New York Times, Dec. 23, 2010:

"Supporters credited Mr. Obama’s tenacity even as some complained that he too rarely showed the trait in earlier dealings with Congress. Instead, they say, he often deferred on legislative strategy to the Democratic leaders — Speaker Nancy Pelosi, who will no longer command a majority in the coming House, and the Senate majority leader, Harry Reid, who will have a much smaller majority in January — and to his since-departed White House chief of staff, Rahm Emanuel, a former congressman.

"Often cited is Mr. Obama’s failure to act earlier in seeking an extension of the expiring Bush-era tax cuts except those on high incomes; delaying action until after the midterms gave Republicans more leverage to force a compromise that also extends the high-end tax brackets for two years."

Now this is what passes, I guess, for "political analysis" by the nation's "newspaper of record." What explains Obama's "successes" in the past week with the lame duck Congress is his "tenacity." Wow, now that explains an awful lot. All of a sudden, after the Republicans managed to hold together unanimously on almost every issue, the party regulars could not prevent some Republicans from "bolting" and voting for the likes of the New Start treaty and the repeal of Don't Ask, Don't Tell. Is this all the Times and other have? Some see what is going on, even Charles Krauthammer for example. Why is it that when doing what passes for political analysis, the "analysts" persist in providing "explanations" that don't explain anything? What are they hiding? Could it be the corrupt political system in which the two parties collude so the regulars in each one can preserve their power and perks?
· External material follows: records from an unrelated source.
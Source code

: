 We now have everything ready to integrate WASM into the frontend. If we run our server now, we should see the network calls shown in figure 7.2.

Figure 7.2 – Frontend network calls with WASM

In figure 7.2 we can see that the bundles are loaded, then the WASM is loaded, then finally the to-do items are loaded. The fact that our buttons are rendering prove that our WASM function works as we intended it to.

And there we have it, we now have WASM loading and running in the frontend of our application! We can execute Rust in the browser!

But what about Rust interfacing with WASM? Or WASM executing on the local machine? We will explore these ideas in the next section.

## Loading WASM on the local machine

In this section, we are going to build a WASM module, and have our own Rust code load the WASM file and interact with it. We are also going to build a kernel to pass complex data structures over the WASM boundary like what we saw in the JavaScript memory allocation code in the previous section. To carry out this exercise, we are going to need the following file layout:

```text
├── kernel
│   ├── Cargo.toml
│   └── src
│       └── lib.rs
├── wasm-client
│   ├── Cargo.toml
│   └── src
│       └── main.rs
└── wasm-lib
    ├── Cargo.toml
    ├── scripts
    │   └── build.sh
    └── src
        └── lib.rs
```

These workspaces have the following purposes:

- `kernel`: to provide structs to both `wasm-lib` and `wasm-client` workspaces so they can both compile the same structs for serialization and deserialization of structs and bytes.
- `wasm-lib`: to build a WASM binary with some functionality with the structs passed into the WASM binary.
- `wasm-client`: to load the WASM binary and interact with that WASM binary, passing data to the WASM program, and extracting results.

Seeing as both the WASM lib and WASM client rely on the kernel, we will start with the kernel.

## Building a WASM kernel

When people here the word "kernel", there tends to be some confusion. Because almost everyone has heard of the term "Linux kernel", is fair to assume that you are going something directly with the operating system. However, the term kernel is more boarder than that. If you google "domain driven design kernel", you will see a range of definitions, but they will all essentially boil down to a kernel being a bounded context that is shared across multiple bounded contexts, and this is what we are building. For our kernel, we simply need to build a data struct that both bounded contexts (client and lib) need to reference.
Now, here is my hunch for 2012: No one in the Democratic Party will challenge Obama. The Republicans will put up a candidate who will be most unlikely to win and then they, the Republicans, will not support this candidate, especially if it happens to be someone like Sarah Palin or another "insurgent" type. No one [read Bloomberg] will run as a "third party candidate" and Obama will win, while a number of the recently elected Republican "insurgents" will be defeated....with the blessings of the Republican regulars. Why? Because this is the outcome that will preserve the stability of the current situation. And, of course, this in turn will mean that those in charge now will continue to be in charge. And then the next time that the public's anger erupts, the "analysts" will seek explanations for this in psychology, sociology, history, geography, sexuality.....that is, in anything but the political fact that the public is being screwed over for the sake of systemic stability.

And here is Charles Krauthammer's take in part. He is a lot closer than the Times but leaves us wondering where Obama's new found power came from after the electoral drubbing the Democrats got in November. Isn't it amazing what a little "tenacity" can do?

"The conservative gloaters were simply fooled again by the flapping and squawking that liberals ritually engage in before folding at Obama’s feet. House liberals did it with Obamacare; they did it with the tax deal. Their boisterous protests are reminiscent of the floor demonstrations we used to see at party conventions when the losing candidate’s partisans would dance and shout in the aisles for a while before settling down to eventually nominate the other guy by acclamation.

"And Obama pulled this off at his lowest political ebb. After the shambles of the election and with no bargaining power — the Republicans could have gotten everything they wanted on the Bush tax cuts retroactively in January without fear of an Obama veto — he walks away with what even Paul Ryan admits was $313 billion in superfluous spending.

"Including a $6 billion subsidy for ethanol. Why, just a few weeks ago, Al Gore, the Earth King, finally confessed that ethanol subsidies were a mistake. There is not a single economic or environmental rationale left for this boondoggle that has induced American farmers to dedicate an amazing 40 percent of the U.S. corn crop — for burning! And the Republicans have just revived it.

"Even as they were near-unanimously voting for this monstrosity, Republicans began righteously protesting $8.3 billion of earmarks in Harry Reid’s omnibus spending bill. They seem not to understand how ridiculous this looks after having agreed to a Stimulus II that even by their own generous reckoning has 38 times as much spending as all these earmarks combined."